===== Input data

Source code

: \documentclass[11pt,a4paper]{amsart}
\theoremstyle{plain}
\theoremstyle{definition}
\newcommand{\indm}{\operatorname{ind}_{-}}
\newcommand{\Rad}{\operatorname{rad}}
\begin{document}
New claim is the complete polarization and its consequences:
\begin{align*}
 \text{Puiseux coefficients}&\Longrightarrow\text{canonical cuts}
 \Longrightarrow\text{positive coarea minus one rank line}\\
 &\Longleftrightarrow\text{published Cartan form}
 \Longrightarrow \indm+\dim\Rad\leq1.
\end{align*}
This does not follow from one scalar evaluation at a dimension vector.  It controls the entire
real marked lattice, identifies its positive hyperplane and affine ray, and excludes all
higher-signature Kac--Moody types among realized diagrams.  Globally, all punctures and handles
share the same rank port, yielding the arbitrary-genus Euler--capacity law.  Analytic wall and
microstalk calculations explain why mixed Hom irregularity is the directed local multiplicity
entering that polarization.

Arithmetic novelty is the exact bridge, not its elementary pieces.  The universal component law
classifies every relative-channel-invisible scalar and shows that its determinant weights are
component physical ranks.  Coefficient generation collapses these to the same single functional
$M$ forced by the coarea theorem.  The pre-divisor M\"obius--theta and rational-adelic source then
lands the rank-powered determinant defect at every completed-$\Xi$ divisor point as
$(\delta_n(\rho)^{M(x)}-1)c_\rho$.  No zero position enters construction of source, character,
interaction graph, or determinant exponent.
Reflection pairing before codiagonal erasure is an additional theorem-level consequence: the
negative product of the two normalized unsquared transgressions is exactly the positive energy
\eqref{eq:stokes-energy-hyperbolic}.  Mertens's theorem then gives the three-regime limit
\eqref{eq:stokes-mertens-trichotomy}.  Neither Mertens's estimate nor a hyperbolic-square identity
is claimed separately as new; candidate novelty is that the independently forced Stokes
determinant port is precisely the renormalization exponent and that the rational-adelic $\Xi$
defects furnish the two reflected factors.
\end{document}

==========

→ Problem requirements: The full listing above needs to be output exactly.

→ Response area:
Source code

: \documentclass[11pt,a4paper]{amsart}
\theoremstyle{plain}
\theoremstyle{definition}
\newcommand{\indm}{\operatorname{ind}_{-}}
\newcommand{\Rad}{\operatorname{rad}}
\begin{document}
New claim is the complete polarization and its consequences:
\begin{align*}
 \text{Puiseux coefficients}&\Longrightarrow\text{canonical cuts}
 \Longrightarrow\text{positive coarea minus one rank line}\\
 &\Longleftrightarrow\text{published Cartan form}
 \Longrightarrow \indm+\dim\Rad\leq1.
\end{align*}
This does not follow from one scalar evaluation at a dimension vector.  It controls the entire
real marked lattice, identifies its positive hyperplane and affine ray, and excludes all
higher-signature Kac--Moody types among realized diagrams.  Globally, all punctures and handles
share the same rank port, yielding the arbitrary-genus Euler--capacity law.  Analytic wall and
microstalk calculations explain why mixed Hom irregularity is the directed local multiplicity
entering that polarization.

Arithmetic novelty is the exact bridge, not its elementary pieces.  The universal component law
classifies every relative-channel-invisible scalar and shows that its determinant weights are
component physical ranks.  Coefficient generation collapses these to the same single functional
$M$ forced by the coarea theorem.  The pre-divisor M\"obius--theta and rational-adelic source then
lands the rank-powered determinant defect at every completed-$\Xi$ divisor point as
$(\delta_n(\rho)^{M(x)}-1)c_\rho$.  No zero position enters construction of source, character,
interaction graph, or determinant exponent.
Reflection pairing before codiagonal erasure is an additional theorem-level consequence: the
negative product of the two normalized unsquared transgressions is exactly the positive energy
\eqref{eq:stokes-energy-hyperbolic}.  Mertens's theorem then gives the three-regime limit
\eqref{eq:stokes-mertens-trichotomy}.  Neither Mertens's estimate nor a hyperbolic-square identity
is claimed separately as new; candidate novelty is that the independently forced Stokes
determinant port is precisely the renormalization exponent and that the rational-adelic $\Xi$
defects furnish the two reflected factors.
\end{document}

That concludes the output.